Records provided>

▼

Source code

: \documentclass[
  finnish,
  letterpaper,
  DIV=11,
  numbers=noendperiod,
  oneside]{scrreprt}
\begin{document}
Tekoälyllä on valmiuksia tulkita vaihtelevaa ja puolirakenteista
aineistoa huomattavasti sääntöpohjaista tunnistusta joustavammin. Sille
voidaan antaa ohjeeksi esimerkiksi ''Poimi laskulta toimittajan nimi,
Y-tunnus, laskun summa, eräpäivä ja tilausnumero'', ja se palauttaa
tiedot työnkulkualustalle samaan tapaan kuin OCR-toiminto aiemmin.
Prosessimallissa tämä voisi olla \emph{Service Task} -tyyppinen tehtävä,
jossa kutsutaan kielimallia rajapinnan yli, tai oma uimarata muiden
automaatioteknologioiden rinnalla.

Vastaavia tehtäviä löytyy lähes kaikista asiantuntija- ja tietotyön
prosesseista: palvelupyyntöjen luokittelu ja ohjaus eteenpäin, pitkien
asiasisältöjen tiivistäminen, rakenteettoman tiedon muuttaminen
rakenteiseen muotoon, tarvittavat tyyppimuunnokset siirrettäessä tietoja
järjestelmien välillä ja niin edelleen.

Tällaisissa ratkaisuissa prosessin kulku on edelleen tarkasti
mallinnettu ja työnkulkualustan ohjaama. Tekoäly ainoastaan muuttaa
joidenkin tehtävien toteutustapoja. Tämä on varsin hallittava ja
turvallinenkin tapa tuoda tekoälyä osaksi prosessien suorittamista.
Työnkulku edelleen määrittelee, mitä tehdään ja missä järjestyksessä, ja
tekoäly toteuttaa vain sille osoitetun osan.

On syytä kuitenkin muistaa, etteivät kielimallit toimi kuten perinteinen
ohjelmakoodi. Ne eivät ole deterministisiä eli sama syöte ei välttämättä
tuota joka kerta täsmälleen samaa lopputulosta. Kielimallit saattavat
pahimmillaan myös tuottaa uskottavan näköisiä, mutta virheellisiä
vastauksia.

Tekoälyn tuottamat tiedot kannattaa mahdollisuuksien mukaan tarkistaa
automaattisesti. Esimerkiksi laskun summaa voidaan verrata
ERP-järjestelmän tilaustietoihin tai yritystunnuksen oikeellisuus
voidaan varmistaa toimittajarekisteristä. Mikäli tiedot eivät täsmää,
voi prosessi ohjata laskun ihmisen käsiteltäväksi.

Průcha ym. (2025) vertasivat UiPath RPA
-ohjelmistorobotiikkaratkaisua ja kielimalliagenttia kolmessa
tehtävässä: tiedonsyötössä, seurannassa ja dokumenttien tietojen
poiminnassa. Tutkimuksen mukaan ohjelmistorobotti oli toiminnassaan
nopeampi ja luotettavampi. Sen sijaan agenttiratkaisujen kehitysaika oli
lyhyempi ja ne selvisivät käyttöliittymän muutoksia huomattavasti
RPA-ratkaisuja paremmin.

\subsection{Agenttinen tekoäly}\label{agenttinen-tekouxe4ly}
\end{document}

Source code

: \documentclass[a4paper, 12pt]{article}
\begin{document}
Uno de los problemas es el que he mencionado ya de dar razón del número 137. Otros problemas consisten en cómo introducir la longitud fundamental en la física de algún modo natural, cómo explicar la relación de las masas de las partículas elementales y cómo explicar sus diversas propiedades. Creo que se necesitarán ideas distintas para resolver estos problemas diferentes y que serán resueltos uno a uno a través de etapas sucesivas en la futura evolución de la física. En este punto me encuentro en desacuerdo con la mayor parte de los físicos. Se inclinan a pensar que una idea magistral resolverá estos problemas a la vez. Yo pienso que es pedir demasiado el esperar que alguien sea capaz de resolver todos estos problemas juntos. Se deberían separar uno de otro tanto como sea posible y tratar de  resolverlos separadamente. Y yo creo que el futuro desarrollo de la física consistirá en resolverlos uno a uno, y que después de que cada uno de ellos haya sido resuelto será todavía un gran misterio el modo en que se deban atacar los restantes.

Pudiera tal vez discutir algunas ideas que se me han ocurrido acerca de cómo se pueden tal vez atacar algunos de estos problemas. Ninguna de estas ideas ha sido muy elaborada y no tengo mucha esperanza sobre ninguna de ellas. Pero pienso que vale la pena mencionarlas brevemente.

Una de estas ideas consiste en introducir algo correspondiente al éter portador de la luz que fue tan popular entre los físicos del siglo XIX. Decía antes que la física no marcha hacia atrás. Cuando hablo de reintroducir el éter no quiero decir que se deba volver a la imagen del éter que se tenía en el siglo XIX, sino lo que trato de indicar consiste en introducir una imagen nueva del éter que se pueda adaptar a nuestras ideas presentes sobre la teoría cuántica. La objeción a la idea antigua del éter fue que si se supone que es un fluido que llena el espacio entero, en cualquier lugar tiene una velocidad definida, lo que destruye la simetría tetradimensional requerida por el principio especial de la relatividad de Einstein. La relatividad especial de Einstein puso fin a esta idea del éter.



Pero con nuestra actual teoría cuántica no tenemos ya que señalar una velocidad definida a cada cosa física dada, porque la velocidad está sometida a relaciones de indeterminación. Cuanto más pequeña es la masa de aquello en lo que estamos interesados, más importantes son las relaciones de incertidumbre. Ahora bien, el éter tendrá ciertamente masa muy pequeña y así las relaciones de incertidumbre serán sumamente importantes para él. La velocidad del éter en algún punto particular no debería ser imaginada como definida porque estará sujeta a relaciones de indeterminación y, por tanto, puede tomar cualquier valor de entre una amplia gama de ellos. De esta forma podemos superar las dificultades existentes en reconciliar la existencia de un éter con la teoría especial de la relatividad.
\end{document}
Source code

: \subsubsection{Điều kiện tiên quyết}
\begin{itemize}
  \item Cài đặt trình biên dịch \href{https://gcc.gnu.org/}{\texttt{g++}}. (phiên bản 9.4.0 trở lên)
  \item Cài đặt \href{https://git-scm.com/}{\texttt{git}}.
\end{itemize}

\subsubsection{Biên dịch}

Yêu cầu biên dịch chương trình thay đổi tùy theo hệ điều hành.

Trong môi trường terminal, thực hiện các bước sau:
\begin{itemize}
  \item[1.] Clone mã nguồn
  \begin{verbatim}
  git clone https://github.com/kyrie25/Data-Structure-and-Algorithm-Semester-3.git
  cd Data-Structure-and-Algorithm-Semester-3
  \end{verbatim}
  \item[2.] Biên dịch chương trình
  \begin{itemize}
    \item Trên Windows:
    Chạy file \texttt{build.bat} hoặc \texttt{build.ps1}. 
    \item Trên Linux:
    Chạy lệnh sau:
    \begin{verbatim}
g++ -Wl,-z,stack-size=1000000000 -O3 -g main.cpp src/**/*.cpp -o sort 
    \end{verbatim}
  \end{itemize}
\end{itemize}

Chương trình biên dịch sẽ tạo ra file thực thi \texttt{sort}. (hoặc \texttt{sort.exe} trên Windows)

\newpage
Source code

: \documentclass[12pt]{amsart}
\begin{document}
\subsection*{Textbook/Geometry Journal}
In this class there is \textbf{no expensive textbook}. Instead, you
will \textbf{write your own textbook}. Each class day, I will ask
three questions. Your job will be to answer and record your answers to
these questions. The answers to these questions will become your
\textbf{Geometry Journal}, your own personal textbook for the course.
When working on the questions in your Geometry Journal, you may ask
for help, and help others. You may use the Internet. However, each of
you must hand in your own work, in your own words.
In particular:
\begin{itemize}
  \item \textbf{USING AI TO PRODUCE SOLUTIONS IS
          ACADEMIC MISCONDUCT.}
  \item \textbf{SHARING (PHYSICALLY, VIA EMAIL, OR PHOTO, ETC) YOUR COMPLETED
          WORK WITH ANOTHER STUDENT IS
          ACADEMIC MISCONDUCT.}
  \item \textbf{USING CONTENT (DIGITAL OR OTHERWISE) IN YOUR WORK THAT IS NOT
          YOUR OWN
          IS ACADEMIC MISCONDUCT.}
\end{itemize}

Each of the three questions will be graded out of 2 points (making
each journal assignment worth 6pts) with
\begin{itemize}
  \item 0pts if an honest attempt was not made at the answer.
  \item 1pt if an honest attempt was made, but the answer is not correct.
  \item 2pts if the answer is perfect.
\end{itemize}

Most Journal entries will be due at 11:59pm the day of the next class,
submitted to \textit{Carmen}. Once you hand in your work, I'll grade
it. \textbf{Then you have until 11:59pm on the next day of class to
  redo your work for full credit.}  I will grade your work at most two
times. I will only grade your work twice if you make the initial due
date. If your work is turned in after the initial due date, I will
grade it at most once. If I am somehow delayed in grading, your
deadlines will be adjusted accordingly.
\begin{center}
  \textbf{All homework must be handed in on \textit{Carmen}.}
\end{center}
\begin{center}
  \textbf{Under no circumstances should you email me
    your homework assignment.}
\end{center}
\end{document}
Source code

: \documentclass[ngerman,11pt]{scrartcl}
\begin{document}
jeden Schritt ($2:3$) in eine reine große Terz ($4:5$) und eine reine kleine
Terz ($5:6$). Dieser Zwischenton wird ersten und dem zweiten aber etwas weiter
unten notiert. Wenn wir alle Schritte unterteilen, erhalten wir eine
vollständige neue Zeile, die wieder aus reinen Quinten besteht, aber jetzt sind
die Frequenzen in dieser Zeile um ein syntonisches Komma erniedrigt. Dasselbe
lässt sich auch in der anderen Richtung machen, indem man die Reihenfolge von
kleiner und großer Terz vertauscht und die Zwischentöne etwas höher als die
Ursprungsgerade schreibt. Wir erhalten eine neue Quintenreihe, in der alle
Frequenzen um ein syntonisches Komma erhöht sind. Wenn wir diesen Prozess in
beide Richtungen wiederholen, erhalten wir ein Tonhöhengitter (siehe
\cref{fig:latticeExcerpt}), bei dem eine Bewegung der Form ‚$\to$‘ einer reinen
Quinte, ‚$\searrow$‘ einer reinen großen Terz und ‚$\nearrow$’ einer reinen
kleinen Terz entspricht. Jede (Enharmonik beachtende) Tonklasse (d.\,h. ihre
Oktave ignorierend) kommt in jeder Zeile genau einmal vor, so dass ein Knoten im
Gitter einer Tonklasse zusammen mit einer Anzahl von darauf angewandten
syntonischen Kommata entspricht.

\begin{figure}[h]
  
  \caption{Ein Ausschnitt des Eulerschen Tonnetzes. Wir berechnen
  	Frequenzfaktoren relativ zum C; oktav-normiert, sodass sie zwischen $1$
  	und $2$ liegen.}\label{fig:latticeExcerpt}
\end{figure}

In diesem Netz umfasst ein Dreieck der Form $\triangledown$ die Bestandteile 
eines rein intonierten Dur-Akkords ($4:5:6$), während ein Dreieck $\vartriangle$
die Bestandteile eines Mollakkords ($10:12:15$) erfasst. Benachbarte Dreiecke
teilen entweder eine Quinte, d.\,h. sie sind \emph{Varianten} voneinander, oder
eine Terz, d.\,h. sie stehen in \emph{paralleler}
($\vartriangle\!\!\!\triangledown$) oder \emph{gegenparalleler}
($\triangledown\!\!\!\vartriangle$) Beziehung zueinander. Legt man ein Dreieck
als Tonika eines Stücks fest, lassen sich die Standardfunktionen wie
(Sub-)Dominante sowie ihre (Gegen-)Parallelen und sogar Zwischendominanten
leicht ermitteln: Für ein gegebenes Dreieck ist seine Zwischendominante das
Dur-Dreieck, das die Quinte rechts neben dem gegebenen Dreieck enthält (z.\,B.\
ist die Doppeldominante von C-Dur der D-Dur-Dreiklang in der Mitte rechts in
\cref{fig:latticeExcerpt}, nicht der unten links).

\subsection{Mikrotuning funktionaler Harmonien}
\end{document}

▲

Your objective> In the listing above, find the lines holding the word "Semester" and copy them.

Exercise output>
  git clone https://github.com/kyrie25/Data-Structure-and-Algorithm-Semester-3.git
  cd Data-Structure-and-Algorithm-Semester-3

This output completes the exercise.